### DIRECTIONS
Review the material line by line. Identify and copy every line that contains the string "usuário".

* * * * *

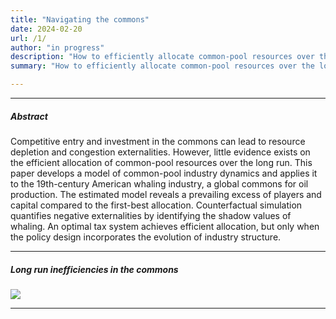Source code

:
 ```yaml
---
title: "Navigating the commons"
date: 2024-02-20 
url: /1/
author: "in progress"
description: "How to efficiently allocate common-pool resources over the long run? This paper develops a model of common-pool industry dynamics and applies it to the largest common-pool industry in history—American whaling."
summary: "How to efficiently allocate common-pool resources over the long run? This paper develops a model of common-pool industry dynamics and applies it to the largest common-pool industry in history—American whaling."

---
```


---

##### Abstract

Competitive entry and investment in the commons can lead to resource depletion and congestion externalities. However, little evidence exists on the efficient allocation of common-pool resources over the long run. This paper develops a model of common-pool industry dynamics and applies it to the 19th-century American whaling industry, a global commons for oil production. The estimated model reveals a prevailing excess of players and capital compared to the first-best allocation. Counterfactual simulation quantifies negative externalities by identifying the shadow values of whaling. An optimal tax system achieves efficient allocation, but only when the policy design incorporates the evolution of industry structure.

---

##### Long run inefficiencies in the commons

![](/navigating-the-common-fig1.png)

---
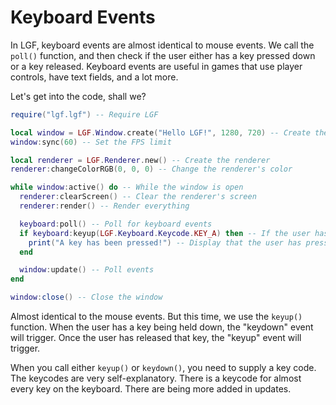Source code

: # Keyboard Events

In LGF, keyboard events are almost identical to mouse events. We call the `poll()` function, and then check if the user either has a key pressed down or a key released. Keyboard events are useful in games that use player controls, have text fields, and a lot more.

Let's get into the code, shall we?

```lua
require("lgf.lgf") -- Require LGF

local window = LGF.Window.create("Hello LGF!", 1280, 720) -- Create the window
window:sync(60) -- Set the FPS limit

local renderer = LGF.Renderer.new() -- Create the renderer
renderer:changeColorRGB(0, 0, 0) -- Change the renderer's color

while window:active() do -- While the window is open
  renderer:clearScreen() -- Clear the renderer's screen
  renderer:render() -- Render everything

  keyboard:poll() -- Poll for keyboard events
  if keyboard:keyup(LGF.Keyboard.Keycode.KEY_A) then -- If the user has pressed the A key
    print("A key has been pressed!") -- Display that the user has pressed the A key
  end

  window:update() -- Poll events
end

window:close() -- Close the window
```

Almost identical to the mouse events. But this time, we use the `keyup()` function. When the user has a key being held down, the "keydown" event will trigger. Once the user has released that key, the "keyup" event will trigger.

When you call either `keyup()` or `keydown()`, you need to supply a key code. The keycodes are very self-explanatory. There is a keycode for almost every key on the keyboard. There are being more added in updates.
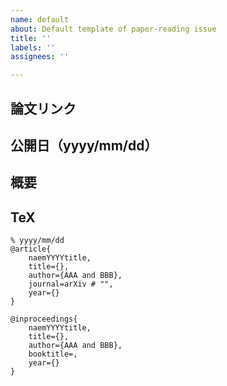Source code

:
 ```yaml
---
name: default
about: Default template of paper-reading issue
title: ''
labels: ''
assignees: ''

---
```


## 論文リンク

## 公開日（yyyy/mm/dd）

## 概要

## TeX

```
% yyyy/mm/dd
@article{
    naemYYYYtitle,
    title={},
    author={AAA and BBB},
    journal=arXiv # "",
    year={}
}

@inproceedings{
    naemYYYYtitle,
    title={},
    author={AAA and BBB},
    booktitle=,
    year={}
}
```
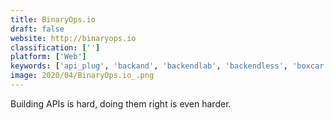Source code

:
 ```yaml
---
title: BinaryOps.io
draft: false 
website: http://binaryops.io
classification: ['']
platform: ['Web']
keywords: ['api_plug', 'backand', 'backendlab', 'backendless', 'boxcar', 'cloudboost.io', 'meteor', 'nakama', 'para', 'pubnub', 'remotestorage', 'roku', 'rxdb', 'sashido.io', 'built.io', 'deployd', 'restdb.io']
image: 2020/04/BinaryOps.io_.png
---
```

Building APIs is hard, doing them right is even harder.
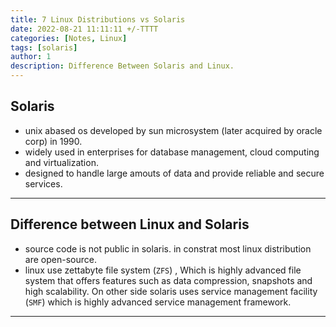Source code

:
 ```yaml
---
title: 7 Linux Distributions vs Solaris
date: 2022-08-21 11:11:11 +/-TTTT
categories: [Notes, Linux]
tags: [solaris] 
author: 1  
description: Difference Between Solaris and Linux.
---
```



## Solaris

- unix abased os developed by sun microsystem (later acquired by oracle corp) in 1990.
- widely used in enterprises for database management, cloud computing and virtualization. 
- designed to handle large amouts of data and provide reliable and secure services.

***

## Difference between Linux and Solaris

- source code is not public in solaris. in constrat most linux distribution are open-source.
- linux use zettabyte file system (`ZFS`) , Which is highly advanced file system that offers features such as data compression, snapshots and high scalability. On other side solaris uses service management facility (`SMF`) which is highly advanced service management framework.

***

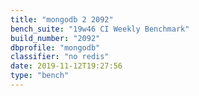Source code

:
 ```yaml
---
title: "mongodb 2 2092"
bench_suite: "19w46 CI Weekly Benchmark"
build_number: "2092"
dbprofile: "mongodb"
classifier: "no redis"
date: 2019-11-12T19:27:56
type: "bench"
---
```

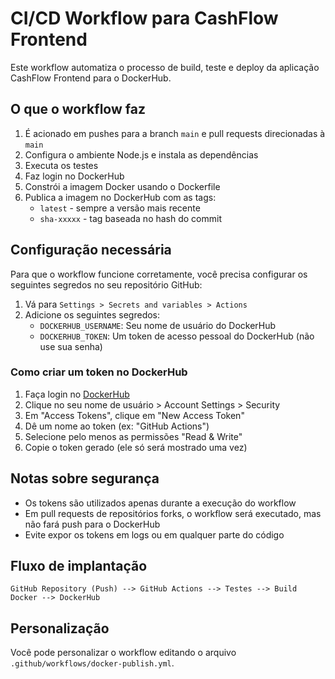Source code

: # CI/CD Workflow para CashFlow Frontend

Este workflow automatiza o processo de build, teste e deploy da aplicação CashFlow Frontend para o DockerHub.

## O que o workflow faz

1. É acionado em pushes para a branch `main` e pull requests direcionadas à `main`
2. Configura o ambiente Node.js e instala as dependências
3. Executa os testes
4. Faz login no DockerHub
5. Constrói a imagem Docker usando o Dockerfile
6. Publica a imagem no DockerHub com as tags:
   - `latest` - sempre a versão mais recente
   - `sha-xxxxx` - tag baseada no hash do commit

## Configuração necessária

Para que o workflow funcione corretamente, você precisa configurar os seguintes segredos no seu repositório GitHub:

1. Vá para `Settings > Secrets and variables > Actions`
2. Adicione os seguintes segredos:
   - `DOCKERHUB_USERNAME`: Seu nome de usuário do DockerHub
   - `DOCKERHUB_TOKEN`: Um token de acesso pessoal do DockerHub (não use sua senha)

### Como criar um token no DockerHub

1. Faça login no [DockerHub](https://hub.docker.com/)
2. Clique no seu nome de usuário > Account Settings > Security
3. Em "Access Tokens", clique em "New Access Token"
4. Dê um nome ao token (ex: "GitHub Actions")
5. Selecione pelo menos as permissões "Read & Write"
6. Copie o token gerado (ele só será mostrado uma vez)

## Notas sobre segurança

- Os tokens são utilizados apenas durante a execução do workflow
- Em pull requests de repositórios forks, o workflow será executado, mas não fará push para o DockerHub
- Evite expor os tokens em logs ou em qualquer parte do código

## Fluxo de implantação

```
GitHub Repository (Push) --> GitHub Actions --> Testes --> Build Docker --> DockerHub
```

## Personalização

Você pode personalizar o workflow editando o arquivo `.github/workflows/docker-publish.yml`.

* * * * *

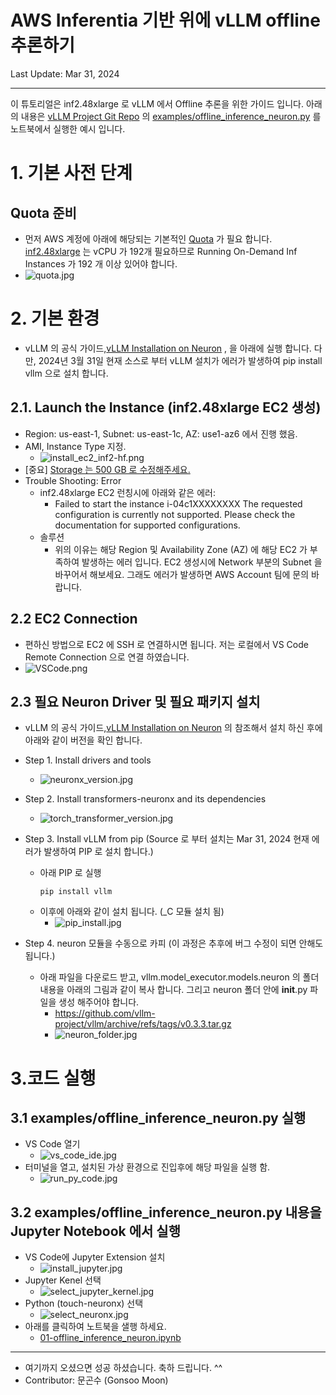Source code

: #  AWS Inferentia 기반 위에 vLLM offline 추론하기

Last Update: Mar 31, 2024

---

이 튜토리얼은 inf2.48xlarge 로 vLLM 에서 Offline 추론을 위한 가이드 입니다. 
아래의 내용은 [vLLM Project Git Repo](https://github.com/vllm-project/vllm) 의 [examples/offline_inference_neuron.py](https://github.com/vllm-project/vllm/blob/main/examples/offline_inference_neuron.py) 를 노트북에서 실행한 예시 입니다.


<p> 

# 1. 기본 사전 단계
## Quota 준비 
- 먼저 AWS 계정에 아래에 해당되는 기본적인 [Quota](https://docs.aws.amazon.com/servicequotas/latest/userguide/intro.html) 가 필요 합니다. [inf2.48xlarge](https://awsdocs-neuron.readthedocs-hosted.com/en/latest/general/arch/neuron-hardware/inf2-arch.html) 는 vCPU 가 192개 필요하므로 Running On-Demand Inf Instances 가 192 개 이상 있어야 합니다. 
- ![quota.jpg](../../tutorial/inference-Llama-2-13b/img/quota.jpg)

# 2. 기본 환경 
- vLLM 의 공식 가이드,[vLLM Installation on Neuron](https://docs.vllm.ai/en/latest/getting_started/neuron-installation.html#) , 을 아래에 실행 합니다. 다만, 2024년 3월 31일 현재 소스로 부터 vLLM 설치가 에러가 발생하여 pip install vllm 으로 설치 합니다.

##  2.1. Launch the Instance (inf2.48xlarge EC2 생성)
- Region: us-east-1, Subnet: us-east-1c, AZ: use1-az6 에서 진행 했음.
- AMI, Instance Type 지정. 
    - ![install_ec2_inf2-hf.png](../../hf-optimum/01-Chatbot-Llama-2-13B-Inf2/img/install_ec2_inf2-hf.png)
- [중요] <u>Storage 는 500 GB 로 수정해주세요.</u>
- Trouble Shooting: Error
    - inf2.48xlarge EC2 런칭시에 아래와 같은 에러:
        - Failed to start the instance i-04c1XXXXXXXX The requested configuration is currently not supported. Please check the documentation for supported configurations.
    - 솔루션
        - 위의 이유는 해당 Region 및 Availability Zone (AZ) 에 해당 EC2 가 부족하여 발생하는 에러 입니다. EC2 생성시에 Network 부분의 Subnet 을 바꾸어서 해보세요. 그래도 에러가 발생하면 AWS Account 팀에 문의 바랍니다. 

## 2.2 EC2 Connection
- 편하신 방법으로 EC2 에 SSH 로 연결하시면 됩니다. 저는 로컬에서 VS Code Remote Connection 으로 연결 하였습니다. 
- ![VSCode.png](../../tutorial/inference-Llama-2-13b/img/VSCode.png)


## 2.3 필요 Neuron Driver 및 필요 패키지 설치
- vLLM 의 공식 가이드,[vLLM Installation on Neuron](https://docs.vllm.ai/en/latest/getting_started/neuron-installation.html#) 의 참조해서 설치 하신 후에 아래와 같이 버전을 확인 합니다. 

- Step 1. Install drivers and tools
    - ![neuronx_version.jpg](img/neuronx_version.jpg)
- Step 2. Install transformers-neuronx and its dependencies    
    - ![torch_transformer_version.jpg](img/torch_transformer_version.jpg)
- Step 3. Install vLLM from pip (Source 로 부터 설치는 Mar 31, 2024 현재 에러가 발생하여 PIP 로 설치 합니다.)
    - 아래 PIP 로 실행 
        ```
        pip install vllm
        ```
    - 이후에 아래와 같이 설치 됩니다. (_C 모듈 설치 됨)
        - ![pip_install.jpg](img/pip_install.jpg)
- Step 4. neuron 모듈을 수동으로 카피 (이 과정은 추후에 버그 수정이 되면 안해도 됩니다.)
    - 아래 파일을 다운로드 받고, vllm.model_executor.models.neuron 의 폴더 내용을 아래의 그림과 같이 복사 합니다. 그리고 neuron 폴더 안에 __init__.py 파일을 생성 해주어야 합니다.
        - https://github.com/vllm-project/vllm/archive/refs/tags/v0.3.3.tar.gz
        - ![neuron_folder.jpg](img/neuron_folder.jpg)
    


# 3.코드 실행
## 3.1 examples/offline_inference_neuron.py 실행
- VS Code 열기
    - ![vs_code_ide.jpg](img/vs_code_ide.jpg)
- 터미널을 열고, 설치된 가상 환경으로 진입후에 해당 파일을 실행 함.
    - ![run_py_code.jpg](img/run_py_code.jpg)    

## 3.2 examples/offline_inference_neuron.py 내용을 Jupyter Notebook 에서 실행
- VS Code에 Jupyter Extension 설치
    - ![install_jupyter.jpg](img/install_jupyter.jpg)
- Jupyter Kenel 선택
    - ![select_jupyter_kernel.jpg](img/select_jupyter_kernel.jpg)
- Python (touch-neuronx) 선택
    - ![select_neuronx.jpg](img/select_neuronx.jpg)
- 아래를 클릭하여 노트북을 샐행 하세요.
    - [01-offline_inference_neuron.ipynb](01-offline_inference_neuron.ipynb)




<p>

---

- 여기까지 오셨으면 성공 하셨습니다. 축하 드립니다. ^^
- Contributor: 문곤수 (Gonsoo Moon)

* * * * *

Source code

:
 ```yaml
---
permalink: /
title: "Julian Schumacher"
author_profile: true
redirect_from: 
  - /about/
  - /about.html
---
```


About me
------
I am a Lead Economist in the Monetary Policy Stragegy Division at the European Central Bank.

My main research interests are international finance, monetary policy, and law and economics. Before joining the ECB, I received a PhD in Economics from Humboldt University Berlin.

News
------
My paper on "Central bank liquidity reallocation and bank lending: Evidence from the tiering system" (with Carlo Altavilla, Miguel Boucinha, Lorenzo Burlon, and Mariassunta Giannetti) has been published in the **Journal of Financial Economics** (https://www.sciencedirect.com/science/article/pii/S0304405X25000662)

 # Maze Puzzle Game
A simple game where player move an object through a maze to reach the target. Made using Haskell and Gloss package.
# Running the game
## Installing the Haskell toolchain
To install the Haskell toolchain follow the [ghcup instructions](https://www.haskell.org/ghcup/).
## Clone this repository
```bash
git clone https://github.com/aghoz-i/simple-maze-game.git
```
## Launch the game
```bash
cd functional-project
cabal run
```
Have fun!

* * * * *

### WRITTEN ANSWER
   - `DOCKERHUB_USERNAME`: Seu nome de usuário do DockerHub
2. Clique no seu nome de usuário > Account Settings > Security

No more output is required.